— Data —
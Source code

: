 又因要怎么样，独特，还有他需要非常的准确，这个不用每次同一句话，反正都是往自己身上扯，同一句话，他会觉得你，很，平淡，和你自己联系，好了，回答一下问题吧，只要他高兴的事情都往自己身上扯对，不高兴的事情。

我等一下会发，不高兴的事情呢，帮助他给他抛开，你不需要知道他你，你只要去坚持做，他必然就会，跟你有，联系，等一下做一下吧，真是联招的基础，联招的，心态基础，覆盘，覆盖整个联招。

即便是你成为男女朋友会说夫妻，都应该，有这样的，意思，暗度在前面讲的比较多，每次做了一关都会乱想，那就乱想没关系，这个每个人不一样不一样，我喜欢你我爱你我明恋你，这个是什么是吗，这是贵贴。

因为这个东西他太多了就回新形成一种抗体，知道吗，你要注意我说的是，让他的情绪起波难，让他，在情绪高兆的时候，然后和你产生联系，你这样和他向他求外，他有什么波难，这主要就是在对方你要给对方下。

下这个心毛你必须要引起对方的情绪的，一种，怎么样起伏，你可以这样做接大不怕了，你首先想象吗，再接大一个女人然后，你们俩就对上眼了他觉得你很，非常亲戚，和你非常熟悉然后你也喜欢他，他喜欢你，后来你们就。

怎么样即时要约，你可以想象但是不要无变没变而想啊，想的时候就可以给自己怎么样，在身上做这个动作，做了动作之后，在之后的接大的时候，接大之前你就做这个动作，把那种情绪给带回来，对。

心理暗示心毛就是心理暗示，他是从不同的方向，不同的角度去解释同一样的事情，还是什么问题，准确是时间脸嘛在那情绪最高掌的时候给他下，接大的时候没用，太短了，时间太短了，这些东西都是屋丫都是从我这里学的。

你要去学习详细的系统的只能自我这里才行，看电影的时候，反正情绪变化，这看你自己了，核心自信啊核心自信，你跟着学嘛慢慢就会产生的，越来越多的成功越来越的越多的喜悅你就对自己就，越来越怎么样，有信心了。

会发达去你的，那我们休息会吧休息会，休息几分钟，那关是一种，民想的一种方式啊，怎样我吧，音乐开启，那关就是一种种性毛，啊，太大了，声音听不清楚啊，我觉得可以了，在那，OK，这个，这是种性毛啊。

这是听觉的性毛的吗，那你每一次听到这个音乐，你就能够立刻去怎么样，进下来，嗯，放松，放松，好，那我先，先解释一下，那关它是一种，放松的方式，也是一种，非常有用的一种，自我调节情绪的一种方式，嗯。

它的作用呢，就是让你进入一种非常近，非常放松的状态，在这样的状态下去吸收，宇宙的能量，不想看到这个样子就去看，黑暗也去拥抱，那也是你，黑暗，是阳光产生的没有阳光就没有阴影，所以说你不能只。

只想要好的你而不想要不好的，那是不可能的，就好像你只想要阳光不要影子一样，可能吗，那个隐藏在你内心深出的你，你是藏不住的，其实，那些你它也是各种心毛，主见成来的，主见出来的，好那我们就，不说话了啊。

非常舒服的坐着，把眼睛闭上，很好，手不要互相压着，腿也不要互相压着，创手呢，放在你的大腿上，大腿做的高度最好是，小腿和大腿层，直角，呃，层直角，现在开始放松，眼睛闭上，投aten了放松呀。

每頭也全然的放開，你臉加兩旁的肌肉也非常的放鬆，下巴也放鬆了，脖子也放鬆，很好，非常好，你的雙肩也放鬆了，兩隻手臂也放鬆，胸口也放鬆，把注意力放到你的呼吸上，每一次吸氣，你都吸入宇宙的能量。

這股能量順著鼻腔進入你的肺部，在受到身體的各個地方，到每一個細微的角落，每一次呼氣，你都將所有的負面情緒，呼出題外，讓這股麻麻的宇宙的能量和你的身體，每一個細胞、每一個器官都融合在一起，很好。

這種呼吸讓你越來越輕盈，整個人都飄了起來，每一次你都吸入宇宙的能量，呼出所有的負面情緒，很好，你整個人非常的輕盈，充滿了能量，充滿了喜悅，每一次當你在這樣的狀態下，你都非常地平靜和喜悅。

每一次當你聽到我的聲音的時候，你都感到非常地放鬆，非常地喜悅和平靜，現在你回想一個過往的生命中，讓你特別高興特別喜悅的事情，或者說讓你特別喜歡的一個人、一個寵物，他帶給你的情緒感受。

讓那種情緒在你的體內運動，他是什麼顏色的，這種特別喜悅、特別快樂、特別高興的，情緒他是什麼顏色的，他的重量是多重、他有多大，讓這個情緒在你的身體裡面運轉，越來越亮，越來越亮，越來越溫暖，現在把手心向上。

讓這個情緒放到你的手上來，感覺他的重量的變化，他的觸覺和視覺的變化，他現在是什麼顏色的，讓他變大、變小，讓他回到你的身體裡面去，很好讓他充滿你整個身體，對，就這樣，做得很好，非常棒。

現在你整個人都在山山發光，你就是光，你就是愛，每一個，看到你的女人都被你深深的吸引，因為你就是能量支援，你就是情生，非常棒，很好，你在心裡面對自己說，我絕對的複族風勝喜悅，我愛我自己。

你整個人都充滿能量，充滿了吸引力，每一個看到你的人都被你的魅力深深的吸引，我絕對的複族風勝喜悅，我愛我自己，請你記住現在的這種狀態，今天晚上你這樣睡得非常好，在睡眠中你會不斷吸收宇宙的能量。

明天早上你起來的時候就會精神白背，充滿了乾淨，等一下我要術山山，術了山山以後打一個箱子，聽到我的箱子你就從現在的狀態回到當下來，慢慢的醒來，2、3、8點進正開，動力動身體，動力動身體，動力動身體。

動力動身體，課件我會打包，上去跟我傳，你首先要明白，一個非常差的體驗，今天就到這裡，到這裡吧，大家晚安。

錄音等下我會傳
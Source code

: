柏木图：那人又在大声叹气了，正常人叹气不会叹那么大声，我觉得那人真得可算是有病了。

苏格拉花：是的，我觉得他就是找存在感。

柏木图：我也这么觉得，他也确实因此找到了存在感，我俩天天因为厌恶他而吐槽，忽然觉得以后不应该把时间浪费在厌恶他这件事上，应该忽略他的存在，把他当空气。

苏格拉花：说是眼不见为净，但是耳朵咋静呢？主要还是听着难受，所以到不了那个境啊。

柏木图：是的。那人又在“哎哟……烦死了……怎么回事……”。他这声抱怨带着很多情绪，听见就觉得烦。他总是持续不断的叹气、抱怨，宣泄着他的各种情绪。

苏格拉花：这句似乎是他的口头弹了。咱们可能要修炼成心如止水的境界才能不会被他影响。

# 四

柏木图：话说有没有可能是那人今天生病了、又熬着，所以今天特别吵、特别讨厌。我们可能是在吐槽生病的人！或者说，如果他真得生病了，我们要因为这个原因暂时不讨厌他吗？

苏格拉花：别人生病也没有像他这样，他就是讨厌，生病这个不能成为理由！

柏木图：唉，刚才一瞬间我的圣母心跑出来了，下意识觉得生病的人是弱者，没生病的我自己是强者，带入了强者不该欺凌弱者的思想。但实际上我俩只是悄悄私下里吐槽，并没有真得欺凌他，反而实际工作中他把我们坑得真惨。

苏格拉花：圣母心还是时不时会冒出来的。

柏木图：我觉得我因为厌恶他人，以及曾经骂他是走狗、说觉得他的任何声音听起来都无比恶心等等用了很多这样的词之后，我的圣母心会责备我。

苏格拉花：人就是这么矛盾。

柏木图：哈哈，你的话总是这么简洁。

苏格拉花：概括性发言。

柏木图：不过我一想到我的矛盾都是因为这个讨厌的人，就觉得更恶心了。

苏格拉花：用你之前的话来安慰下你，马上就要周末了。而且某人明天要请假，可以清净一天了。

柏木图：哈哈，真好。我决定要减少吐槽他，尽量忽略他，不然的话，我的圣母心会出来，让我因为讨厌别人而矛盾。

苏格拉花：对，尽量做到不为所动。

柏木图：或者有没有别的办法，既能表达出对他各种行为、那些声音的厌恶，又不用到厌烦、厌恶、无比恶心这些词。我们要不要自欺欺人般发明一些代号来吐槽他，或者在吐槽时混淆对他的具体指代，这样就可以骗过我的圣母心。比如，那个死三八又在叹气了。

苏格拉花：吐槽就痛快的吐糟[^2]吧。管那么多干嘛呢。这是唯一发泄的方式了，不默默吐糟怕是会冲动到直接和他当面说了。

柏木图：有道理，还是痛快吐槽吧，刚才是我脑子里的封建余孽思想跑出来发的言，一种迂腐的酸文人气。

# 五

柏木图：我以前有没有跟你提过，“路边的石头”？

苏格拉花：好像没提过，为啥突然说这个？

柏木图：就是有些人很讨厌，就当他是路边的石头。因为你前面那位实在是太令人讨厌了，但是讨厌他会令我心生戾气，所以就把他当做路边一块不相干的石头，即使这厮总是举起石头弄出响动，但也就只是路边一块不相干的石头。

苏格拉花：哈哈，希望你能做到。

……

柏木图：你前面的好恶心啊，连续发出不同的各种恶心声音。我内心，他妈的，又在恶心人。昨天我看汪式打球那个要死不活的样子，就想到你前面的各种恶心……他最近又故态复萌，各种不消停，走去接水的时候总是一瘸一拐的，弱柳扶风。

— What you need to do —
Scanning the data above, copy out every line where "我絕對的複族風勝喜悅" is found.

— Expected answer —
現在你整個人都在山山發光，你就是光，你就是愛，每一個，看到你的女人都被你深深的吸引，因為你就是能量支援，你就是情生，非常棒，很好，你在心裡面對自己說，我絕對的複族風勝喜悅，我愛我自己。
你整個人都充滿能量，充滿了吸引力，每一個看到你的人都被你的魅力深深的吸引，我絕對的複族風勝喜悅，我愛我自己，請你記住現在的這種狀態，今天晚上你這樣睡得非常好，在睡眠中你會不斷吸收宇宙的能量。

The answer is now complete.